Available data START
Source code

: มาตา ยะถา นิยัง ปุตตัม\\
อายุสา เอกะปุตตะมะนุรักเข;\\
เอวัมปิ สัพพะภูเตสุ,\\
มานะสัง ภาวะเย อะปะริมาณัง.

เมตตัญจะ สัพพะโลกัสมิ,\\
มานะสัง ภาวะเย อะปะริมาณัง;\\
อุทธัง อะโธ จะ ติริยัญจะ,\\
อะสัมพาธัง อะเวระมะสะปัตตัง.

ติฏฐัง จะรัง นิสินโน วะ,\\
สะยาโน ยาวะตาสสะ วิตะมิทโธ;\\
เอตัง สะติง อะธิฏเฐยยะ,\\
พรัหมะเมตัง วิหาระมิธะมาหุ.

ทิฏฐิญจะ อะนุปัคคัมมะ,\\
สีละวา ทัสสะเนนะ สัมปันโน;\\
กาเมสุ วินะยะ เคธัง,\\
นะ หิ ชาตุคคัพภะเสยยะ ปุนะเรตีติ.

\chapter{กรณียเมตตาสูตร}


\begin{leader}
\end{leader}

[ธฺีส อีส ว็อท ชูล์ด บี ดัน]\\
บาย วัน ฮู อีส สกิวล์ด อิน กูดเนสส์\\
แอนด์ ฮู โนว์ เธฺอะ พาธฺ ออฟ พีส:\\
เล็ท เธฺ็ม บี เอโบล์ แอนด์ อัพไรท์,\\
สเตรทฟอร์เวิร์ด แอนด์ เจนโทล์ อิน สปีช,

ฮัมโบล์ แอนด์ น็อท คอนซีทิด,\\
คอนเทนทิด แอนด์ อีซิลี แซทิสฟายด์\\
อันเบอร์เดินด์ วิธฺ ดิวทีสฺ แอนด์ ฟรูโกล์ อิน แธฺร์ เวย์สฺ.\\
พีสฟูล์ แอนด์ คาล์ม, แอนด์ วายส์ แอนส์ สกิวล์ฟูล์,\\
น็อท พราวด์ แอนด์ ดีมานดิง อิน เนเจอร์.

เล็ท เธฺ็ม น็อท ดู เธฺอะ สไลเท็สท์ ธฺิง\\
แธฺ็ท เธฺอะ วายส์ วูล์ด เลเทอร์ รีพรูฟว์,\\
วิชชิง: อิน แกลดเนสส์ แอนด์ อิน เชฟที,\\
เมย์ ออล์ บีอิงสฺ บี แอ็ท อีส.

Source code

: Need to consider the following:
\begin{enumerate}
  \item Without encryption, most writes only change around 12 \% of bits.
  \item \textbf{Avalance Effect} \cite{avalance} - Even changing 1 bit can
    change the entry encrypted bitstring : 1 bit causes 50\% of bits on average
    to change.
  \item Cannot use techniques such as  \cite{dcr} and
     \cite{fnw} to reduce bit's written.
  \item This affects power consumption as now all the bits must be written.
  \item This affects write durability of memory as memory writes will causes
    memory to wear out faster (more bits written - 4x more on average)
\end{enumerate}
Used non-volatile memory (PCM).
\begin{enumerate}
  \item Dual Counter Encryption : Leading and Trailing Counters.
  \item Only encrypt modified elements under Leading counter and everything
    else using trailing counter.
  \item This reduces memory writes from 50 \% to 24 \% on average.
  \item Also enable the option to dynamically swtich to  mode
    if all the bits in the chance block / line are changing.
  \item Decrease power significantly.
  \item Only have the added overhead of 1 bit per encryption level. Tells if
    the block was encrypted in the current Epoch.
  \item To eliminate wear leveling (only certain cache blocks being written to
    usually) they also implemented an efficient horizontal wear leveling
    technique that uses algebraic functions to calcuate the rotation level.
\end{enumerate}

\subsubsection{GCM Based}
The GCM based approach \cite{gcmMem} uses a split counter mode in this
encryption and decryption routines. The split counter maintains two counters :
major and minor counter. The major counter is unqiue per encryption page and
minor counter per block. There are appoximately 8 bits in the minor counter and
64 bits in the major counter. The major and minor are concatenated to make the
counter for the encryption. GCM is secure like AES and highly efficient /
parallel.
Available data END
Available data START
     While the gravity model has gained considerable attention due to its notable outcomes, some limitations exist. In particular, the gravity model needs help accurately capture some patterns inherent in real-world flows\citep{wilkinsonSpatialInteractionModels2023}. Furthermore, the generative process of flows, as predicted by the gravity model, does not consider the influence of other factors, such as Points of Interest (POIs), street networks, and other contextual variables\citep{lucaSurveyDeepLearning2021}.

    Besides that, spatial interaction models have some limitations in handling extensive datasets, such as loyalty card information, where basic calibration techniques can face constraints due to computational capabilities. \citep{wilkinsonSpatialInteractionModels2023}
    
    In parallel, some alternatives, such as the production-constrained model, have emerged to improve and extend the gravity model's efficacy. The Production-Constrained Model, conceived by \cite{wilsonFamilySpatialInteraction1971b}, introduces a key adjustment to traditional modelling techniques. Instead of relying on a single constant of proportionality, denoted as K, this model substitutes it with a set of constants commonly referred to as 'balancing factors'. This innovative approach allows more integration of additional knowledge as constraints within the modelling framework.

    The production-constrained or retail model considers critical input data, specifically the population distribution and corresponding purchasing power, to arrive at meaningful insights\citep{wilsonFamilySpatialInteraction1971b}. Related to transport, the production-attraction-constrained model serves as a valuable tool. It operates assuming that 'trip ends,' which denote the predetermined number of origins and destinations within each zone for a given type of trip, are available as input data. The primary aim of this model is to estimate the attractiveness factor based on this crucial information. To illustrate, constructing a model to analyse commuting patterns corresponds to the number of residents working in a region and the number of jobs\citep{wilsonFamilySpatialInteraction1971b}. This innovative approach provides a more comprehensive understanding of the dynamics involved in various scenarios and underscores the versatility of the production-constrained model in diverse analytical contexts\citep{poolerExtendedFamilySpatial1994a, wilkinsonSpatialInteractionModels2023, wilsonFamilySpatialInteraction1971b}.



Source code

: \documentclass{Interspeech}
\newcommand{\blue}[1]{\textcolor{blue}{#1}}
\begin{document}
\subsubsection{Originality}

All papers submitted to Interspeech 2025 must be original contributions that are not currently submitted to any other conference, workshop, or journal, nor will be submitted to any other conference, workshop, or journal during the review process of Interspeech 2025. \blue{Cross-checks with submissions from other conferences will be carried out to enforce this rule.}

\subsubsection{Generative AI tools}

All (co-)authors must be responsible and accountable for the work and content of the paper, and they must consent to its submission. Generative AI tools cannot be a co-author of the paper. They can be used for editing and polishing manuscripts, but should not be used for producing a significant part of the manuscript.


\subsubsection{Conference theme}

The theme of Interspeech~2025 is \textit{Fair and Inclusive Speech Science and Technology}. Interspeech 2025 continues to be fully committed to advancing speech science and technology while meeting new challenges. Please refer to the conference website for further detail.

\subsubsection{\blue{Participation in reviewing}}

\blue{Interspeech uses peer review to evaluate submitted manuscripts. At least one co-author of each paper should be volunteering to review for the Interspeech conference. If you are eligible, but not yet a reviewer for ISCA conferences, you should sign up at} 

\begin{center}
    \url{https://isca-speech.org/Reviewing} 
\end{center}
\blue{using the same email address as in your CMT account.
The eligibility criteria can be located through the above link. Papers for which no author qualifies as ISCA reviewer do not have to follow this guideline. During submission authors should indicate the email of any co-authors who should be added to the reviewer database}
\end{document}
Available data END
**Exercise description**
Using the material above, work out how many lines contain the string "tools". Give the number only.

**Result of the task**
2